Nous devons également nous occuper des 15 000 à 20 000 personnes actuellement hébergées dans des centres d’accueil : écoles, gymnases, équipements publics, et même des mosquées. Les maires et les services municipaux doivent veiller à ravitailler ces lieux en vivres et en eau dans les heures à venir. J’ai vu moi-même des reportages montrant des familles, y compris des enfants.

La mobilisation est donc particulièrement forte et repose sur un travail en lien étroit avec les maires sur le terrain. Il est essentiel d’aller au contact de chaque personne, chaque groupe, dans les villages, communes ou secteurs en difficulté en raison des inondations et des glissements de terrain.

Justement, comme on a pu le voir ce matin, des crues importantes touchent le sud de l’île, y compris des villages épargnés jusque-là par le cyclone Chido. Vous parliez de reconstruction.

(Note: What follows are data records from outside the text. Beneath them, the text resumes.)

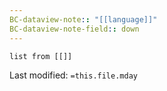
 ```yaml
---
BC-dataview-note:: "[[language]]"
BC-dataview-note-field:: down
---
```

```dataview
list from [[]]
```


Last modified: `=this.file.mday`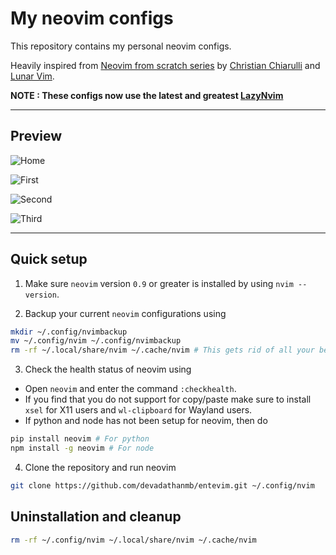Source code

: # My neovim configs

This repository contains my personal neovim configs.

Heavily inspired from [Neovim from scratch series](https://www.youtube.com/playlist?list=PLhoH5vyxr6Qq41NFL4GvhFp-WLd5xzIzZ) by [Christian Chiarulli](https://github.com/ChristianChiarulli) and [Lunar Vim](https://github.com/LunarVim).

**NOTE : These configs now use the latest and greatest [LazyNvim](https://github.com/folke/lazy.nvim)**

---

## Preview

![Home](https://i.imgur.com/1vV7QdD.png)

![First](https://i.imgur.com/M3tI3cw.png)

![Second](https://i.imgur.com/CKFAcxi.png)

![Third](https://i.imgur.com/7YxQS07.png)

---

## Quick setup

1. Make sure `neovim` version `0.9` or greater is installed by using `nvim --version`.

2. Backup your current `neovim` configurations using

```bash
mkdir ~/.config/nvimbackup
mv ~/.config/nvim ~/.config/nvimbackup
rm -rf ~/.local/share/nvim ~/.cache/nvim # This gets rid of all your before installed plugins
```

3. Check the health status of neovim using

- Open `neovim` and enter the command `:checkhealth`.
- If you find that you do not support for copy/paste make sure to install `xsel` for X11 users and `wl-clipboard` for Wayland users.
- If python and node has not been setup for neovim, then do

```bash
pip install neovim # For python
npm install -g neovim # For node
```

4. Clone the repository and run neovim

```bash
git clone https://github.com/devadathanmb/entevim.git ~/.config/nvim
```

## Uninstallation and cleanup

```bash
rm -rf ~/.config/nvim ~/.local/share/nvim ~/.cache/nvim
```
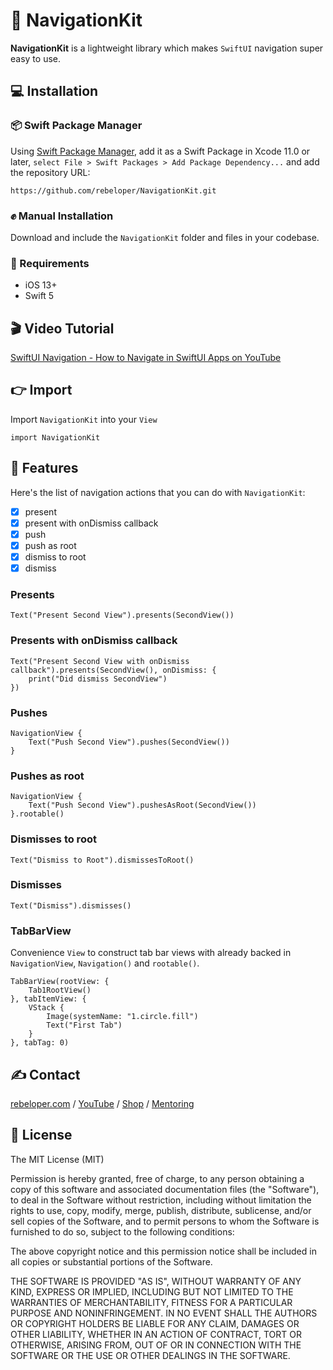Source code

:# 🧭 NavigationKit

**NavigationKit** is a lightweight library which makes `SwiftUI` navigation super easy to use.

## 💻 Installation
### 📦 Swift Package Manager
Using <a href="https://swift.org/package-manager/" rel="nofollow">Swift Package Manager</a>, add it as a Swift Package in Xcode 11.0 or later, `select File > Swift Packages > Add Package Dependency...` and add the repository URL:
```
https://github.com/rebeloper/NavigationKit.git
```
### ✊ Manual Installation
Download and include the `NavigationKit` folder and files in your codebase.

### 📲 Requirements
- iOS 13+
- Swift 5

## 🎬 Video Tutorial

<p><a href="https://www.youtube.com/watch?v=gk-sTNvOsR8&list=PL_csAAO9PQ8Yj7ZU7n2IJjIsqcFaLcvJN&index=4">SwiftUI Navigation - How to Navigate in SwiftUI Apps on YouTube</a></p>

## 👉 Import

Import `NavigationKit` into your `View`

```
import NavigationKit
```

## 🧳 Features

Here's the list of navigation actions  that you can do with `NavigationKit`:
- [X] present
- [X] present with onDismiss callback
- [X] push
- [X] push as root
- [X] dismiss to root
- [X] dismiss

### Presents

```
Text("Present Second View").presents(SecondView())
```

### Presents with onDismiss callback

```
Text("Present Second View with onDismiss callback").presents(SecondView(), onDismiss: {
    print("Did dismiss SecondView")
})
```

### Pushes

```
NavigationView {
    Text("Push Second View").pushes(SecondView())
}
```

### Pushes as root

```
NavigationView {
    Text("Push Second View").pushesAsRoot(SecondView())
}.rootable()
```

### Dismisses to root

```
Text("Dismiss to Root").dismissesToRoot()
```

### Dismisses

```
Text("Dismiss").dismisses()
```

### TabBarView

Convenience `View` to construct tab bar views with already backed in `NavigationView`, `Navigation()` and `rootable()`.

```
TabBarView(rootView: {
    Tab1RootView()
}, tabItemView: {
    VStack {
        Image(systemName: "1.circle.fill")
        Text("First Tab")
    }
}, tabTag: 0)
```

## ✍️ Contact

<a href="https://rebeloper.com/">rebeloper.com</a> / 
<a href="https://www.youtube.com/rebeloper/">YouTube</a> / 
<a href="https://store.rebeloper.com/">Shop</a> / 
<a href="https://rebeloper.com/mentoring">Mentoring</a>

## 📃 License

The MIT License (MIT)

Permission is hereby granted, free of charge, to any person obtaining a copy of this software and associated documentation files (the "Software"), to deal in the Software without restriction, including without limitation the rights to use, copy, modify, merge, publish, distribute, sublicense, and/or sell copies of the Software, and to permit persons to whom the Software is furnished to do so, subject to the following conditions:

The above copyright notice and this permission notice shall be included in all copies or substantial portions of the Software.

THE SOFTWARE IS PROVIDED "AS IS", WITHOUT WARRANTY OF ANY KIND, EXPRESS OR IMPLIED, INCLUDING BUT NOT LIMITED TO THE WARRANTIES OF MERCHANTABILITY, FITNESS FOR A PARTICULAR PURPOSE AND NONINFRINGEMENT. IN NO EVENT SHALL THE AUTHORS OR COPYRIGHT HOLDERS BE LIABLE FOR ANY CLAIM, DAMAGES OR OTHER LIABILITY, WHETHER IN AN ACTION OF CONTRACT, TORT OR OTHERWISE, ARISING FROM, OUT OF OR IN CONNECTION WITH THE SOFTWARE OR THE USE OR OTHER DEALINGS IN THE SOFTWARE.

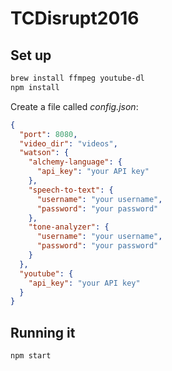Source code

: # TCDisrupt2016

## Set up

```sh
brew install ffmpeg youtube-dl
npm install
```

Create a file called *config.json*:

```json
{
  "port": 8080,
  "video_dir": "videos",
  "watson": {
    "alchemy-language": {
      "api_key": "your API key"
    },
    "speech-to-text": {
      "username": "your username",
      "password": "your password"
    },
    "tone-analyzer": {
      "username": "your username",
      "password": "your password"
    }
  },
  "youtube": {
    "api_key": "your API key"
  }
}
```

## Running it

```sh
npm start
```

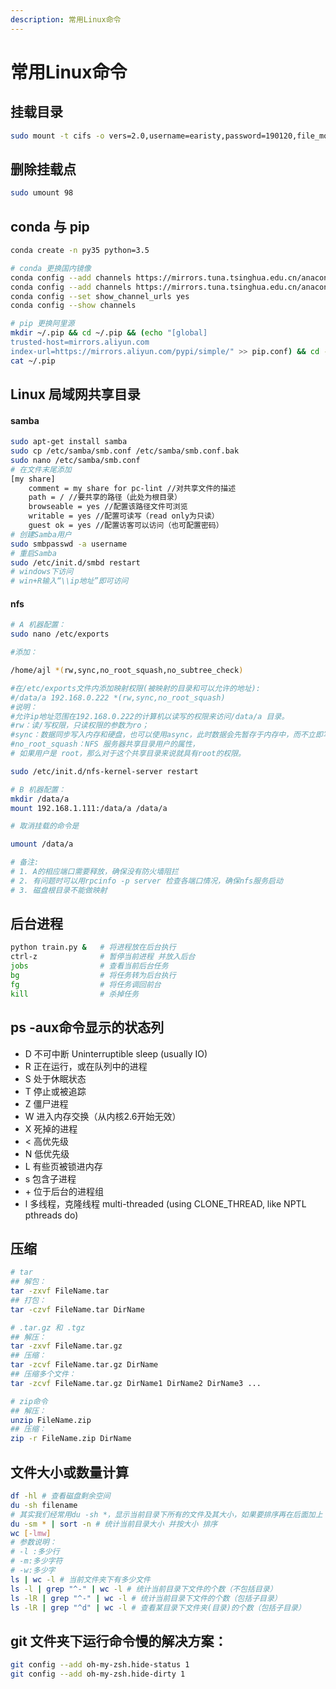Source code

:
 ```yaml
---
description: 常用Linux命令
---
```


# 常用Linux命令

## 挂载目录

```bash
sudo mount -t cifs -o vers=2.0,username=earisty,password=190120,file_mode=0777,dir_mode=0777,uid=1000,gid=1000 //10.214.150.98/Public 98
```

## 删除挂载点

```bash
sudo umount 98
```

## conda 与 pip

```bash
conda create -n py35 python=3.5

# conda 更换国内镜像
conda config --add channels https://mirrors.tuna.tsinghua.edu.cn/anaconda/pkgs/free/
conda config --add channels https://mirrors.tuna.tsinghua.edu.cn/anaconda/pkgs/main/
conda config --set show_channel_urls yes
conda config --show channels

# pip 更换阿里源
mkdir ~/.pip && cd ~/.pip && (echo "[global]
trusted-host=mirrors.aliyun.com
index-url=https://mirrors.aliyun.com/pypi/simple/" >> pip.conf) && cd -
cat ~/.pip
```

## Linux 局域网共享目录

#### samba

```bash
sudo apt-get install samba
sudo cp /etc/samba/smb.conf /etc/samba/smb.conf.bak
sudo nano /etc/samba/smb.conf
# 在文件末尾添加
[my share] 
    comment = my share for pc-lint //对共享文件的描述 
    path = / //要共享的路径（此处为根目录） 
    browseable = yes //配置该路径文件可浏览 
    writable = yes //配置可读写（read only为只读） 
    guest ok = yes //配置访客可以访问（也可配置密码）
# 创建Samba用户
sudo smbpasswd -a username
# 重启Samba
sudo /etc/init.d/smbd restart 
# windows下访问 
# win+R输入“\\ip地址”即可访问
```

#### nfs

```bash
# A 机器配置：
sudo nano /etc/exports

#添加：

/home/ajl *(rw,sync,no_root_squash,no_subtree_check)

#在/etc/exports文件内添加映射权限(被映射的目录和可以允许的地址):
#/data/a 192.168.0.222 *(rw,sync,no_root_squash)
#说明：
#允许ip地址范围在192.168.0.222的计算机以读写的权限来访问/data/a 目录。
#rw：读/写权限，只读权限的参数为ro；
#sync：数据同步写入内存和硬盘，也可以使用async，此时数据会先暂存于内存中，而不立即写入硬盘。
#no_root_squash：NFS 服务器共享目录用户的属性，
# 如果用户是 root，那么对于这个共享目录来说就具有root的权限。

sudo /etc/init.d/nfs-kernel-server restart

# B 机器配置：
mkdir /data/a
mount 192.168.1.111:/data/a /data/a

# 取消挂载的命令是 

umount /data/a

# 备注:
# 1. A的相应端口需要释放，确保没有防火墙阻拦
# 2. 有问题时可以用rpcinfo -p server 检查各端口情况，确保nfs服务启动
# 3. 磁盘根目录不能做映射


```

## 后台进程

```bash
python train.py &   # 将进程放在后台执行
ctrl-z              # 暂停当前进程 并放入后台
jobs                # 查看当前后台任务
bg                  # 将任务转为后台执行
fg                  # 将任务调回前台
kill                # 杀掉任务
```

## ps -aux命令显示的状态列

* D 不可中断 Uninterruptible sleep (usually IO)&#x20;
* R 正在运行，或在队列中的进程
* S 处于休眠状态&#x20;
* T 停止或被追踪&#x20;
* Z 僵尸进程&#x20;
* W 进入内存交换（从内核2.6开始无效）&#x20;
* X 死掉的进程&#x20;
* < 高优先级&#x20;
* N 低优先级&#x20;
* L 有些页被锁进内存&#x20;
* s 包含子进程
* \+ 位于后台的进程组
* l 多线程，克隆线程 multi-threaded (using CLONE\_THREAD, like NPTL pthreads do)

## 压缩

```bash
# tar
## 解包：
tar -zxvf FileName.tar
## 打包：
tar -czvf FileName.tar DirName

# .tar.gz 和 .tgz
## 解压：
tar -zxvf FileName.tar.gz
## 压缩：
tar -zcvf FileName.tar.gz DirName
## 压缩多个文件：
tar -zcvf FileName.tar.gz DirName1 DirName2 DirName3 ...

# zip命令
## 解压：
unzip FileName.zip
## 压缩：
zip -r FileName.zip DirName
```

## 文件大小或数量计算

```bash
df -hl # 查看磁盘剩余空间
du -sh filename
# 其实我们经常用du -sh *，显示当前目录下所有的文件及其大小，如果要排序再在后面加上 | sort -n
du -sm * | sort -n # 统计当前目录大小 并按大小 排序
wc [-lmw]
# 参数说明：
# -l :多少行
# -m:多少字符
# -w:多少字
ls | wc -l # 当前文件夹下有多少文件
ls -l | grep "^-" | wc -l # 统计当前目录下文件的个数（不包括目录）
ls -lR | grep "^-" | wc -l # 统计当前目录下文件的个数（包括子目录）
ls -lR | grep "^d" | wc -l # 查看某目录下文件夹(目录)的个数（包括子目录）

```

## git 文件夹下运行命令慢的解决方案：

```bash
git config --add oh-my-zsh.hide-status 1
git config --add oh-my-zsh.hide-dirty 1
```































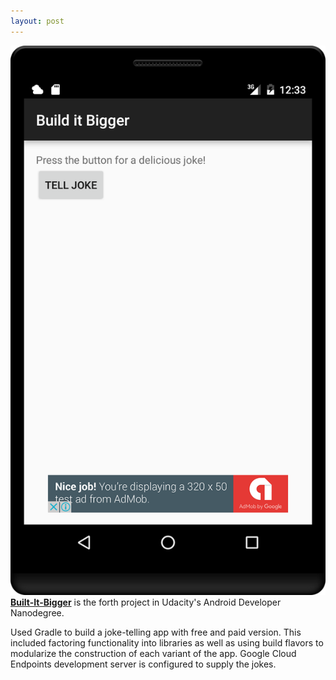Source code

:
 ```yaml
---
layout: post
---
```

<a href="https://github.com/prshntpnwr/Build-It-Bigger"><img src="/images/fulls/05.png" class="fit image"></a> <strong><a href="https://github.com/prshntpnwr/Build-It-Bigger">Built-It-Bigger</a></strong> is the forth project in Udacity's Android Developer Nanodegree.

Used Gradle to build a joke-telling app with free and paid version. This included factoring functionality into libraries as well as using build flavors to modularize the construction of each variant of the app. Google Cloud Endpoints development server is configured to supply the jokes.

Comment reconstruire dans l’urgence alors que la saison cyclonique n’est pas encore terminée? 

C’est la réalité imposée par la nature. Le nord, durement frappé par le cyclone, reste fragilisé par les pluies incessantes. Le sud, qui avait été relativement épargné, voit désormais plusieurs de ses infrastructures publiques endommagées, notamment plusieurs écoles.

Nous devons établir un bilan précis dans les prochains jours, dès mardi, afin d’évaluer la situation et déterminer les conditions nécessaires pour organiser la rentrée scolaire. Nous avons d’ores et déjà décidé de décaler la rentrée administrative de 24 heures. Chaque décision devra être prise avec sang-froid et pragmatisme dans les jours qui viennent.

La nature impose ses contraintes, mais notre devoir envers les Mahorais est de reconstruire leur île. Cela inclut les écoles, collèges, lycées, mairies, infrastructures sportives, et une partie de l’hôpital. Dans l’immédiat, nos priorités sont claires : rétablir l’accès à l’eau potable et à l’électricité, assurer l’approvisionnement en vivres, préparer la rentrée scolaire dans les meilleures conditions possibles, évacuer les déchets ménagers pour prévenir les risques d'épidémie et renforcer les mesures de sécurité pour protéger les habitants.

Progressivement, il faudra engager une reconstruction méthodique et ambitieuse. C’est le sens du projet de loi que je présenterai ce lundi en commission des affaires économiques à l’Assemblée nationale. Ce texte vise à corriger le sous-investissement chronique que connaît Mayotte, comparé à d’autres territoires ultramarins.

La tâche est immense, mais je tiens à assurer aux Mahorais que nous ne lâcherons pas. Je reviendrai dans les quinze prochains jours pour évaluer la situation et superviser les efforts sur le terrain. Les Mahorais attendent des actes concrets, et nous devons leur prouver que l’État est pleinement mobilisé sur le terrain. Reconstruire, prendra du temps, mais je n'ai pas de doutes sur la détermination des Mahorais de reconstruire leur territoire beaucoup mieux.

À propos de la loi d’urgence que vous mentionnez, quand peut-on espérer qu’elle soit promulguée ?

Vous savez, une loi est un processus long et difficile. Il fallait d’abord consulter les élus et intégrer leurs amendements. Je compte beaucoup sur la députée Estelle Youssouffa, rapporteure de ce texte, pour faire remonter les attentes des élus et, à travers eux, celles des Mahorais.

Mon objectif est que ce texte soit finalisé, adopté, et promulgué d’ici fin janvier ou début février au plus tard. Il faut aller vite. Cela nous permettra également de travailler rapidement sur une seconde loi, intitulée Mayotte Debout, qui traitera de questions plus lourdes et indispensables : sécurité, immigration, développement économique et éducation.

Même si je reste attentif aux autres territoires ultramarins, ma priorité est la reconstruction de Mayotte. Tous les territoires ultramarins regardent ce qui est en train de se passer. Le monde nous regarde et moi, je veux que cette reconstruction soit exemplaire.